The cost of production of the microbial biomass is inversely proportional to the conversion factor CF and directly proportional to the cost of the individual nutrients, in proportion to the amount of each in the substrate.

With the conversion factor CF we have an immediate indication of the economicity of the culture in question .

For example, a conversion factor CF of 2 represents a conversion of one "quantity of nutrients" (for example, 2.7 g/1 per day) to obtain "two quantities" (approximately 5.4 g/1 per day) of dry biomass .

Continuing with the example, for a strain of Rhodotorula Glutinis fed with appropriately purified molasses (150 Euro/tonne - 2.5 g/1) and technical salts (0.8 Euro/kg - 0.2 g/1) we have a C _t of 198 Euro, but with a CF of 0.5 the C _t becomes 729 Euro, which represents a value that is not economically acceptable.

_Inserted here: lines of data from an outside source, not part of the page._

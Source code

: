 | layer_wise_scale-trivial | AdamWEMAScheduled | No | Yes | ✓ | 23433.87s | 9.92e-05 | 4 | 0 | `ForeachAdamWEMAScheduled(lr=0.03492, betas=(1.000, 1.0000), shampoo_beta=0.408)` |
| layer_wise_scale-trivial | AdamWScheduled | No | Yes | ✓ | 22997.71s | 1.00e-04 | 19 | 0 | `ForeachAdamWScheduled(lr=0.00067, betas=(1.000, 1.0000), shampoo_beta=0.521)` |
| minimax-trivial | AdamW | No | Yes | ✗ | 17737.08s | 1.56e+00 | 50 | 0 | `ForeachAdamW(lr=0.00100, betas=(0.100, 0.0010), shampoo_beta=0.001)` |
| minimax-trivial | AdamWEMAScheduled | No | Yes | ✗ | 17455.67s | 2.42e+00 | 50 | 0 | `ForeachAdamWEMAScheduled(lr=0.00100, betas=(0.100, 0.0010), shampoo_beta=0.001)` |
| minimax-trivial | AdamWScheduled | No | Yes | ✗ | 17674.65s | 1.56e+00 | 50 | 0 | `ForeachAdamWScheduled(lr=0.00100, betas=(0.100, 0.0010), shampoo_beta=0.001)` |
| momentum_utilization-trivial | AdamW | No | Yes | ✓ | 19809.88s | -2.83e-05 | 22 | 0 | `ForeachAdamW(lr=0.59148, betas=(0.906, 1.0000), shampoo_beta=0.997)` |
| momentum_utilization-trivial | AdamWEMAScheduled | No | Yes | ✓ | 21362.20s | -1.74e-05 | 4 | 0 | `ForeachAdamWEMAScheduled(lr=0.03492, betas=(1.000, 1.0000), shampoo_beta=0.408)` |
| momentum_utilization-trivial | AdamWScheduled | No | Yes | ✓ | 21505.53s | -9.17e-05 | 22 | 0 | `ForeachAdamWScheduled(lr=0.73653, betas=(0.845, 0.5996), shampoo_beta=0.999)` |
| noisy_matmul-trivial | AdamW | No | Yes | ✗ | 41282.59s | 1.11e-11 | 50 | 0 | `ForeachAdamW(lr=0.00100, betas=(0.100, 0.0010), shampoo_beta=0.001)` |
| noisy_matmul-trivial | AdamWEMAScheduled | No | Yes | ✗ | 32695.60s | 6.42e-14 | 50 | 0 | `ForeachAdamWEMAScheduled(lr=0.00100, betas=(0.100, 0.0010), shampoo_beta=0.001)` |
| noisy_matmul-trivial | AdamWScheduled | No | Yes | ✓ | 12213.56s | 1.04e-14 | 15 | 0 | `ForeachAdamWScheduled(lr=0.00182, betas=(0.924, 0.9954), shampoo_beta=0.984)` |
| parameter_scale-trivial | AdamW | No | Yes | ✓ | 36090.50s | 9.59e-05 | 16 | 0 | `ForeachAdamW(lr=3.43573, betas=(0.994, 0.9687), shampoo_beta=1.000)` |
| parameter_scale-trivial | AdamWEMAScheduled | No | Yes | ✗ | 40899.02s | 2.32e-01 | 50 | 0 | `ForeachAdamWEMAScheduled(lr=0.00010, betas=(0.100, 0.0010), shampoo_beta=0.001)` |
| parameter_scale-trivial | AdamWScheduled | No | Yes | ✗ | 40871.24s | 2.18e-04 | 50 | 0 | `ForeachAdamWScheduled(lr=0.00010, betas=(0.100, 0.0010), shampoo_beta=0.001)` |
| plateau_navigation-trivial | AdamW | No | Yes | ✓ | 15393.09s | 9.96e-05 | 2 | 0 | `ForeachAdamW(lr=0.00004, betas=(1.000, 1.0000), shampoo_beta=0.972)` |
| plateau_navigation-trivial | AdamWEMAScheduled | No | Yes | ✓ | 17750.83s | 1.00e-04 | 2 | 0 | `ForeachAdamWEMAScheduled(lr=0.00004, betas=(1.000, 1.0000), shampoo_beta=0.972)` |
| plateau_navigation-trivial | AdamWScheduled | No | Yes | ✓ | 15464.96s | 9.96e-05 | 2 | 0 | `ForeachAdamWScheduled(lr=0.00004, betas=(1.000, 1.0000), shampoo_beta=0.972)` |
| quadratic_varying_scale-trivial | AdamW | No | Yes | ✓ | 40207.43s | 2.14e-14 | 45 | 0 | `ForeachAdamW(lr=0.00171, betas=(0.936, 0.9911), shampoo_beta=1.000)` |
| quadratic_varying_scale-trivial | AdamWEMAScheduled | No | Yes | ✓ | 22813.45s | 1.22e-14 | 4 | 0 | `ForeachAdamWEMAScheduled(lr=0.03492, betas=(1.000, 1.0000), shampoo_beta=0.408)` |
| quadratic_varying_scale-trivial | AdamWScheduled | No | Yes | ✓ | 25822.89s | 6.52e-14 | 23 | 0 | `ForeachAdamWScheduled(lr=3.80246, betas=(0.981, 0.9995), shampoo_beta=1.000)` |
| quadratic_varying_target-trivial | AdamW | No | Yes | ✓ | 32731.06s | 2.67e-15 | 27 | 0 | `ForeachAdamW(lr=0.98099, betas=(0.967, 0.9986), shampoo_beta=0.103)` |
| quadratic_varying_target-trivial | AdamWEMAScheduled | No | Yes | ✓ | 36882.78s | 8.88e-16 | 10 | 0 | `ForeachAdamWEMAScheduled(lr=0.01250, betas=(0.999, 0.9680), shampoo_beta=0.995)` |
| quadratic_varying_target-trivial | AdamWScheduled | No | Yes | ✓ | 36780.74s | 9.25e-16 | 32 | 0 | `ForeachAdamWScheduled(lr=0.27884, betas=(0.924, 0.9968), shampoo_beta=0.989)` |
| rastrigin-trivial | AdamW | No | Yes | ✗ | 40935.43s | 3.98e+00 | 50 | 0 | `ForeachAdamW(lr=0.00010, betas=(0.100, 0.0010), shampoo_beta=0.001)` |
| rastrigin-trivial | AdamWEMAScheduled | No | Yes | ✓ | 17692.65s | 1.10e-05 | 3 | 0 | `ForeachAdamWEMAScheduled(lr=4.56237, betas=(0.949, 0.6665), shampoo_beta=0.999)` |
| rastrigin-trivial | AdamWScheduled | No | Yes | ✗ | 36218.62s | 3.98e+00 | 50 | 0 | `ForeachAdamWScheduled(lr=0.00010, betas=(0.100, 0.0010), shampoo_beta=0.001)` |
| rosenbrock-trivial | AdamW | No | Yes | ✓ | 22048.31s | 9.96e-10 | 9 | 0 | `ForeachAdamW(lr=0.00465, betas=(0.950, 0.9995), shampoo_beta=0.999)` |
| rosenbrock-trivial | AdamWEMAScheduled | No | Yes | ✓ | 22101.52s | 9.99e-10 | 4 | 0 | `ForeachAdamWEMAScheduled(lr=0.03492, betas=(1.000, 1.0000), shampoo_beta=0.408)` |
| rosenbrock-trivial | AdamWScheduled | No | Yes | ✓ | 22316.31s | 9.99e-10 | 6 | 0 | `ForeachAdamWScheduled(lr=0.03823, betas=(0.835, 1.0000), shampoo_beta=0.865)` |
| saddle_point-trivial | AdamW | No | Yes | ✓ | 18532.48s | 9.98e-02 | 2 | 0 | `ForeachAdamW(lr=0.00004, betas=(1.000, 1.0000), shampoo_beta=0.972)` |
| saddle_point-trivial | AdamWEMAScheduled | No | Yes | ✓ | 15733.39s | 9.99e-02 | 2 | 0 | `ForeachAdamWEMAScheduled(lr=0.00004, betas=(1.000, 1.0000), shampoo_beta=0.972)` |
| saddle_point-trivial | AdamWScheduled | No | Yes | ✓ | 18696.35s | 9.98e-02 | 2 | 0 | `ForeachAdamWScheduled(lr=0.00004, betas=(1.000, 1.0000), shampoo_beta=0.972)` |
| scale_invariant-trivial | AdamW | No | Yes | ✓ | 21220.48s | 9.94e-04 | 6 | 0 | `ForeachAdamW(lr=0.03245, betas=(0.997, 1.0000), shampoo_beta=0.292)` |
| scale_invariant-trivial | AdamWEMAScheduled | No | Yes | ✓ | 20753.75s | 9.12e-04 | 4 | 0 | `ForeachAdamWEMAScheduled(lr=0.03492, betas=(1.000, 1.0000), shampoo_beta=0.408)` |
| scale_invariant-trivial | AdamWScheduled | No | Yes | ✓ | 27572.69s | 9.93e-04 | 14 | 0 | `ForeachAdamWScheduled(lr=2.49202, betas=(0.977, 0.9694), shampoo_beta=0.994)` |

In said conditions the process becomes economically advantageous in the case of molasses at 60 Euro/tonne and salts at 0.5 Euro/kg with a C _t of 370 Euro/tonne.

The data of CF encountered in the growth of Rhodotorula Glutinis are higher than 2 (from 2 to 5.9) . If we consider the other addenda at the maximum value (28%), and the CF at 2 with the maximum cost of the nutrients, we have a cost of the bioliquid or biofuel of 275 Euro/tonne, which is less than the costs of purchase of crude vegetable oil (500-800 Euro/tonne to which it is necessary to add the transformation costs) and than the cost of production of bio-ethanol (500- 500 Euro/tonne), thus demonstrating the economic validity of the process forming the subject of the present description.